EXERCISE REQUIREMENTS |
From the records below, find each line with the string "high" and copy it.

DATA EXTRACTS |
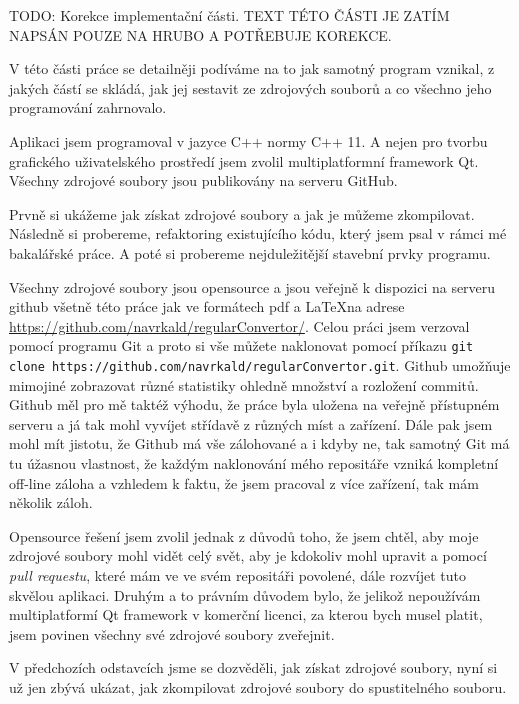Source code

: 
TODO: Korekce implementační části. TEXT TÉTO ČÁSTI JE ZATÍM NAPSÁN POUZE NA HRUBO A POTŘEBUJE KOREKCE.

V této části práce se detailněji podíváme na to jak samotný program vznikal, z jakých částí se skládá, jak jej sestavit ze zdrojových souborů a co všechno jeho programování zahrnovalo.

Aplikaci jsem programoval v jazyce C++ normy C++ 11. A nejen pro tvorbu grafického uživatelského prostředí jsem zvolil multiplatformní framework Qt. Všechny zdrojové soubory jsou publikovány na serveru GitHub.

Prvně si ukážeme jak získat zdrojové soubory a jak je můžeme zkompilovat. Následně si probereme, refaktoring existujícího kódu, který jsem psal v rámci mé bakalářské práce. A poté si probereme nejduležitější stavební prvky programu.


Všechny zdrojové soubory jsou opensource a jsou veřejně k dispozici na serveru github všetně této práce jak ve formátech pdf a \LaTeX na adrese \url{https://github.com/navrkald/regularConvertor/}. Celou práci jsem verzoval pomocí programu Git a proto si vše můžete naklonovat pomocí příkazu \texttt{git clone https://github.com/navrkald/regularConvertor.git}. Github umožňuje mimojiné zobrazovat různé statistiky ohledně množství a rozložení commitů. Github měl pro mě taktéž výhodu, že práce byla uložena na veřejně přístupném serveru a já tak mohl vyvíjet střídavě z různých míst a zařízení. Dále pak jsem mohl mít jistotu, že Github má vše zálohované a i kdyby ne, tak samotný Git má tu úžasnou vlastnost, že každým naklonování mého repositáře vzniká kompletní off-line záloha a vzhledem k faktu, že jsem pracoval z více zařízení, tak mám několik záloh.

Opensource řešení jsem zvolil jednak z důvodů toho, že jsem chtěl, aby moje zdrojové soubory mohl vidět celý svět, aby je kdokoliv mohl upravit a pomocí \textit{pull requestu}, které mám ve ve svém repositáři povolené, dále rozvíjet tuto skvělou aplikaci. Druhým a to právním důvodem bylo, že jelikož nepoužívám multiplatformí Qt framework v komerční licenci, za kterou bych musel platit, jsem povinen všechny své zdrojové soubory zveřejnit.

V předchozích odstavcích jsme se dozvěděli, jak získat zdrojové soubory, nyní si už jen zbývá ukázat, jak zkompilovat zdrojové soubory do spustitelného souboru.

...

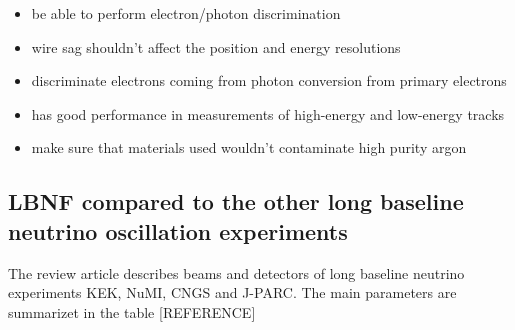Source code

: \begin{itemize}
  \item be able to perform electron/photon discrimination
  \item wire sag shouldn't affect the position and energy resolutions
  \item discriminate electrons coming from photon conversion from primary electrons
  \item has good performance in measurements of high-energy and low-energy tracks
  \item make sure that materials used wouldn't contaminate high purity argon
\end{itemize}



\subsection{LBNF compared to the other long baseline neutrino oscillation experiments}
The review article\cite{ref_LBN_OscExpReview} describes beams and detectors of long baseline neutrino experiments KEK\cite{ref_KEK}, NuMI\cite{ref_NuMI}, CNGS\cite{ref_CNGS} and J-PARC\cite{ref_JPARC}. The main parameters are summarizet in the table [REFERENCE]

---

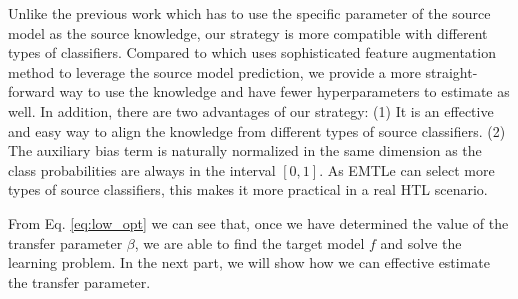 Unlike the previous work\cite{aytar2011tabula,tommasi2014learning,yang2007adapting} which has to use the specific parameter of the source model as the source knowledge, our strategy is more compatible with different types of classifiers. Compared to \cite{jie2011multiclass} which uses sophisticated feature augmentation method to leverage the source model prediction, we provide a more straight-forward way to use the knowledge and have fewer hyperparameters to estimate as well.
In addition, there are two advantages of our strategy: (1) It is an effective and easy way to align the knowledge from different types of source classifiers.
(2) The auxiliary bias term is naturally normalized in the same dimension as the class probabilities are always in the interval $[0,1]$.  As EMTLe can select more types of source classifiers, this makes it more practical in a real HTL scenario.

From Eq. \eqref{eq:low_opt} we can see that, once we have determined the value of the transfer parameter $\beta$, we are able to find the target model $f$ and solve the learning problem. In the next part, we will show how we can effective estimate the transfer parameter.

REPLY |
  \item has good performance in measurements of high-energy and low-energy tracks
  \item make sure that materials used wouldn't contaminate high purity argon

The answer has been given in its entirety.